Part two, on the other hand, is a tedious, rambling affair, which makes the patient reader almost forget the greatness of the first half. Here, Bacon moves on from condemning the errors of others to setting up his own system. In his opinion, scientific enquiry is a simple matter of tabulation: make a table of every situation in which a given phenomenon is always found, and then make a table of every situation in which a given phenomenon is never found; finally, make a table of every situation in which said phenomenon is sometimes found, shake well, and out comes your answer.
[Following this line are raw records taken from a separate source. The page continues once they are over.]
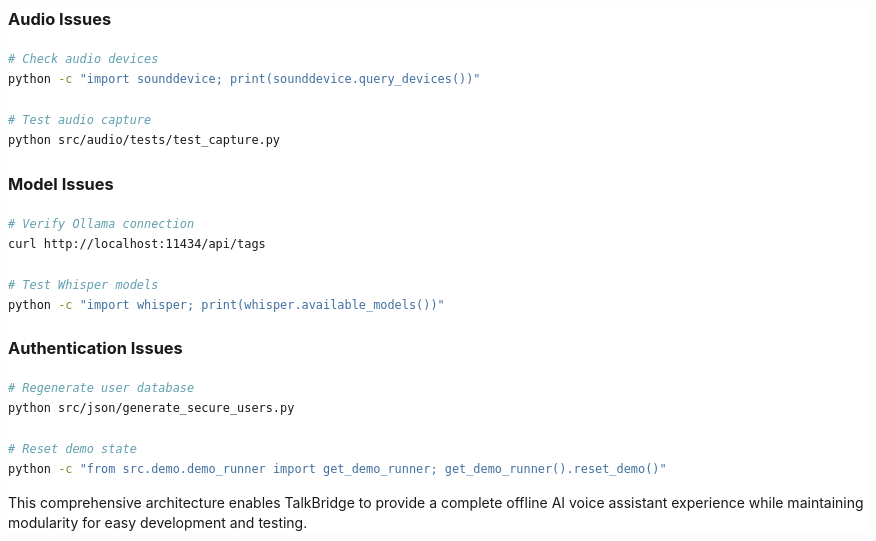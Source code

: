 ### Audio Issues
```bash
# Check audio devices
python -c "import sounddevice; print(sounddevice.query_devices())"

# Test audio capture
python src/audio/tests/test_capture.py
```

### Model Issues
```bash
# Verify Ollama connection
curl http://localhost:11434/api/tags

# Test Whisper models
python -c "import whisper; print(whisper.available_models())"
```

### Authentication Issues
```bash
# Regenerate user database
python src/json/generate_secure_users.py

# Reset demo state
python -c "from src.demo.demo_runner import get_demo_runner; get_demo_runner().reset_demo()"
```

This comprehensive architecture enables TalkBridge to provide a complete offline AI voice assistant experience while maintaining modularity for easy development and testing.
The modern reader will not recognize the scientific method in this process. For we now know that Bacon’s induction is not sufficient. (Though, he does use his method to draw an accurate conclusion about the nature of heat: “Heat is a motion, expansive, restrained, and acting in its strife upon the smaller particles of bodies.”) What Bacon describes is more or less what we’d now call ‘natural history’, a gathering up of facts and a noting of regularities. But the scientific method proper requires the framing of hypotheses. The hypothesis is key, because it determines what facts need to be collected, and what relationship those facts will have with the theory in question. Otherwise, the buzzing world of facts is too lush and fecund to tabulate; there are simply too many facts. Furthermore, Bacon makes the somewhat naïve—though excusable, I think—assumption that a fact is simply a fact, whereas we now know that facts are basically meaningless unless contextualized; and, in science, it is the theory in question which contextualizes said facts.

The importance of hypotheses also makes deduction far more important than Bacon acknowledges. For the aspiring experimentalist must often go through a long chain of deductive reasoning before he can determine what experiment should be performed in order to test a theory. In short, science relies on both deductive and inductive methods, and the relationship of theory to data is far more intertwined than Bacon apparently thinks. (As a side note, I’d also like to point out that Bacon wasn’t much of a scientist himself; he brings up the Copernican view of the heliocentric solar system many times, only to dismiss it as ridiculous, and also seems curiously unaware of the other scientific advances of his day.)

In a review of David Hume’s Enquiry Concerning the Principles of Morals, I somewhat impertinently remarked that the English love examples—or, to use a more English word, instances. I hope not to offend any English readers, but Bacon confirms me in this prejudice—for the vast bulk of this work is a tedious enumeration of twenty-seven (yes, that’s almost thirty) types of ‘instances’ to be found in nature. Needless to say, this long and dry list of the different sorts of instances makes for both dull reading and bad philosophy, for I doubt any scientist in the history of the world ever made progress by sorting his results into one of Bacon’s categories.

So the brilliant, brash, and brazen beginning of this book fizzles out into pedantry that, ironically enough, rivals even Aristotle’s original Organon. So, to repeat myself, the title of this book more or less says it all.